Yo he vivido la abundancia de la familia campesina venezolana profunda, esa abundancia que la gente de la ciudad a lo sumo intuye pero en la que nunca termina de creer, acaso por serle no sólo ajena sino causante de un terror abismal y civilizatorio. No es cuento que un conuco bien establecido, en medio de un contexto de familias conuqueras, le da la mejor nutrición del mundo a la familia campesina, que incluye una o dos vacas, dos o tres marranos, varias ovejas o chivos, una mula, gallinas, un perro y un gato, así como una gigantesca diversidad de especies vegetales.
Un conuco así, autosustentable e interdependiente, no sólo nutre sino que es la forma misma del buen vivir. Para su establecimiento se requiere, mínimo, una hectárea con acceso a fuentes de agua limpia y a un bosque, que es la principal fuente de energía conuquera. También requiere fuerza y voluntad de trabajo familiar y comunitaria, y una mística fundada en la solidaridad y la reciprocidad entre seres humanos, y entre estos y lo que llamamos naturaleza. Esa es la clave de la economía conuquera.

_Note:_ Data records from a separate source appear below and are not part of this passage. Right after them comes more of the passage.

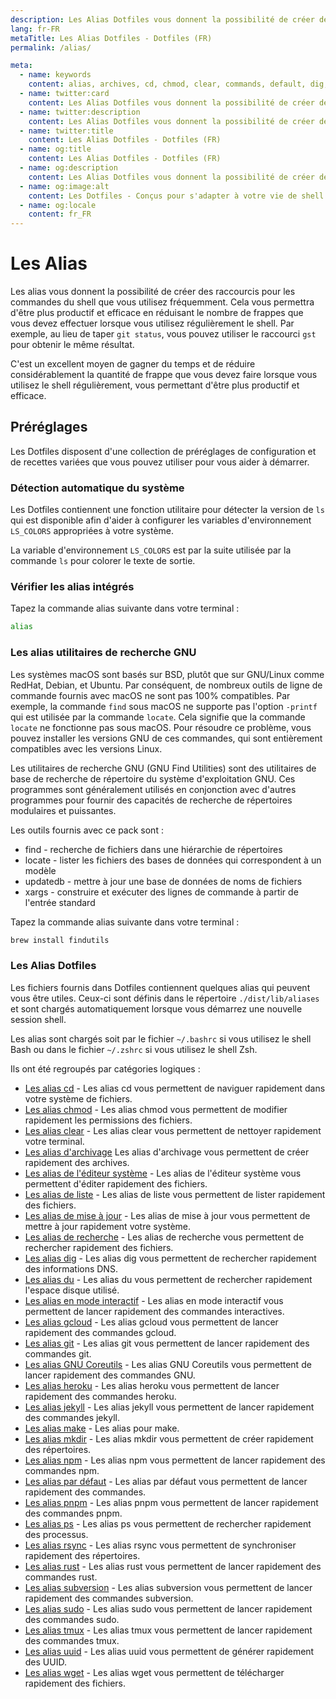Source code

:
 ```yaml
---
description: Les Alias Dotfiles vous donnent la possibilité de créer des raccourcis pour les commandes du shell que vous utilisez fréquemment. Cela vous permettra d'être plus productif et efficace en réduisant le nombre de frappes que vous devez effectuer lorsque vous utilisez régulièrement le shell.
lang: fr-FR
metaTitle: Les Alias Dotfiles - Dotfiles (FR)
permalink: /alias/

meta:
  - name: keywords
    content: alias, archives, cd, chmod, clear, commands, default, dig, dotfiles, du, editor, find, gcloud, git, gnu, heroku, interactive, jekyll, list, make, mkdir, npm, pnpm, ps, rsync, rust, shell, subversion, sudo, tmux, typing, update, uuid, wget
  - name: twitter:card
    content: Les Alias Dotfiles vous donnent la possibilité de créer des raccourcis pour les commandes du shell que vous utilisez fréquemment. Cela vous permettra d'être plus productif et efficace en réduisant le nombre de frappes que vous devez effectuer lorsque vous utilisez régulièrement le shell.
  - name: twitter:description
    content: Les Alias Dotfiles vous donnent la possibilité de créer des raccourcis pour les commandes du shell que vous utilisez fréquemment. Cela vous permettra d'être plus productif et efficace en réduisant le nombre de frappes que vous devez effectuer lorsque vous utilisez régulièrement le shell.
  - name: twitter:title
    content: Les Alias Dotfiles - Dotfiles (FR)
  - name: og:title
    content: Les Alias Dotfiles - Dotfiles (FR)
  - name: og:description
    content: Les Alias Dotfiles vous donnent la possibilité de créer des raccourcis pour les commandes du shell que vous utilisez fréquemment. Cela vous permettra d'être plus productif et efficace en réduisant le nombre de frappes que vous devez effectuer lorsque vous utilisez régulièrement le shell.
  - name: og:image:alt
    content: Les Dotfiles - Conçus pour s'adapter à votre vie de shell
  - name: og:locale
    content: fr_FR
---
```



# Les Alias

Les alias vous donnent la possibilité de créer des raccourcis pour les commandes
du shell que vous utilisez fréquemment. Cela vous permettra d'être plus
productif et efficace en réduisant le nombre de frappes que vous devez
effectuer lorsque vous utilisez régulièrement le shell. Par exemple, au lieu de
taper `git status`, vous pouvez utiliser le raccourci `gst` pour obtenir le même
résultat.

C'est un excellent moyen de gagner du temps et de réduire considérablement la
quantité de frappe que vous devez faire lorsque vous utilisez le shell
régulièrement, vous permettant d'être plus productif et efficace.

## Préréglages

Les Dotfiles disposent d'une collection de préréglages de configuration et de
recettes variées que vous pouvez utiliser pour vous aider à démarrer.

### Détection automatique du système

Les Dotfiles contiennent une fonction utilitaire pour détecter la version de
`ls` qui est disponible afin d'aider à configurer les variables d'environnement
`LS_COLORS` appropriées à votre système.

La variable d'environnement `LS_COLORS` est par la suite utilisée par la
commande `ls` pour colorer le texte de sortie.

### Vérifier les alias intégrés

Tapez la commande alias suivante dans votre terminal :

```bash
alias
```

### Les alias utilitaires de recherche GNU

Les systèmes macOS sont basés sur BSD, plutôt que sur GNU/Linux comme RedHat,
Debian, et Ubuntu. Par conséquent, de nombreux outils de ligne de commande
fournis avec macOS ne sont pas 100% compatibles. Par exemple, la commande `find`
sous macOS ne supporte pas l'option `-printf` qui est utilisée par la commande
`locate`. Cela signifie que la commande `locate` ne fonctionne pas sous macOS.
Pour résoudre ce problème, vous pouvez installer les versions GNU de ces
commandes, qui sont entièrement compatibles avec les versions Linux.

Les utilitaires de recherche GNU (GNU Find Utilities) sont des utilitaires de
base de recherche de répertoire du système d'exploitation GNU. Ces programmes
sont généralement utilisés en conjonction avec d'autres programmes pour fournir
des capacités de recherche de répertoires modulaires et puissantes.

Les outils fournis avec ce pack sont :

- find - recherche de fichiers dans une hiérarchie de répertoires
- locate - lister les fichiers des bases de données qui correspondent à un
  modèle
- updatedb - mettre à jour une base de données de noms de fichiers
- xargs - construire et exécuter des lignes de commande à partir de l'entrée
  standard

Tapez la commande alias suivante dans votre terminal :

```bash
brew install findutils
```

### Les Alias Dotfiles

Les fichiers fournis dans Dotfiles contiennent quelques alias qui peuvent vous
être utiles. Ceux-ci sont définis dans le répertoire `./dist/lib/aliases` et
sont chargés automatiquement lorsque vous démarrez une nouvelle session shell.

Les alias sont chargés soit par le fichier `~/.bashrc` si vous utilisez le
shell Bash ou dans le fichier `~/.zshrc` si vous utilisez le shell Zsh.

Ils ont été regroupés par catégories logiques :

- [Les alias cd][cd] - Les alias cd vous permettent de naviguer rapidement dans votre système de fichiers.
- [Les alias chmod][chmod] - Les alias chmod vous permettent de modifier rapidement les permissions des fichiers.
- [Les alias clear][clear] - Les alias clear vous permettent de nettoyer rapidement votre terminal.
- [Les alias d'archivage][archives]  Les alias d'archivage vous permettent de créer rapidement des archives.
- [Les alias de l'éditeur système][editeur] - Les alias de l'éditeur système vous permettent d'éditer rapidement des fichiers.
- [Les alias de liste][liste] - Les alias de liste vous permettent de lister rapidement des fichiers.
- [Les alias de mise à jour][mise-a-jour] - Les alias de mise à jour vous permettent de mettre à jour rapidement votre système.
- [Les alias de recherche][recherche] - Les alias de recherche vous permettent de rechercher rapidement des fichiers.
- [Les alias dig][dig] - Les alias dig vous permettent de rechercher rapidement des informations DNS.
- [Les alias du][du] - Les alias du vous permettent de rechercher rapidement l'espace disque utilisé.
- [Les alias en mode interactif][mode-interactif] - Les alias en mode interactif vous permettent de lancer rapidement des commandes interactives.
- [Les alias gcloud][gcloud] - Les alias gcloud vous permettent de lancer rapidement des commandes gcloud.
- [Les alias git][git] - Les alias git vous permettent de lancer rapidement des commandes git.
- [Les alias GNU Coreutils][gnu] - Les alias GNU Coreutils vous permettent de lancer rapidement des commandes GNU.
- [Les alias heroku][heroku] - Les alias heroku vous permettent de lancer rapidement des commandes heroku.
- [Les alias jekyll][jekyll] - Les alias jekyll vous permettent de lancer rapidement des commandes jekyll.
- [Les alias make][make] - Les alias pour make.
- [Les alias mkdir][mkdir] - Les alias mkdir vous permettent de créer rapidement des répertoires.
- [Les alias npm][npm] - Les alias npm vous permettent de lancer rapidement des commandes npm.
- [Les alias par défaut][default] - Les alias par défaut vous permettent de lancer rapidement des commandes.
- [Les alias pnpm][pnpm] - Les alias pnpm vous permettent de lancer rapidement des commandes pnpm.
- [Les alias ps][ps] - Les alias ps vous permettent de rechercher rapidement des processus.
- [Les alias rsync][rsync] - Les alias rsync vous permettent de synchroniser rapidement des répertoires.
- [Les alias rust][rust] - Les alias rust vous permettent de lancer rapidement des commandes rust.
- [Les alias subversion][subversion] - Les alias subversion vous permettent de lancer rapidement des commandes subversion.
- [Les alias sudo][sudo] - Les alias sudo vous permettent de lancer rapidement des commandes sudo.
- [Les alias tmux][tmux] - Les alias tmux vous permettent de lancer rapidement des commandes tmux.
- [Les alias uuid][uuid] - Les alias uuid vous permettent de générer rapidement des UUID.
- [Les alias wget][wget] - Les alias wget vous permettent de télécharger rapidement des fichiers.

[archives]: ./archives/
[cd]: ./cd/
[chmod]: ./chmod/
[clear]: ./clear/
[editeur]: ./editeur/
[liste]: ./liste/
[mise-a-jour]: ./mise-a-jour/
[recherche]: ./recherche/
[dig]: ./dig/
[du]: ./du/
[mode-interactif]: ./mode-interactif/
[gcloud]: ./gcloud/
[git]: ./git/
[gnu]: ./gnu/
[heroku]: ./heroku/
[jekyll]: ./jekyll/
[make]: ./make/
[mkdir]: ./mkdir/
[npm]: ./npm/
[default]: ./default/
[pnpm]: ./pnpm/
[ps]: ./ps/
[rsync]: ./rsync/
[rust]: ./rust/
[subversion]: ./subversion/
[sudo]: ./sudo/
[tmux]: ./tmux/
[uuid]: ./uuid/
[wget]: ./wget/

Yo he visto y vivido esa abundancia en distintos lugares de Venezuela. He pasado largas temporadas consumiendo alimentos que no se compran. He "arrimado" mi fuerza y mi espíritu de trabajo y de juntera a favor de esos alimentos, de la gente y los ecosistemas que los hacen posible. Allí mi cuerpo conoció una fuerza vital comunitaria que iba directo al intestino, llegaba a la mano callosa "charapera" y bombeaba el corazón, en una relación de múltiples causas y efectos, e incluso de una causalidad inesperada, pues el conuco y el bosque son existencias con subjetividad y conciencia.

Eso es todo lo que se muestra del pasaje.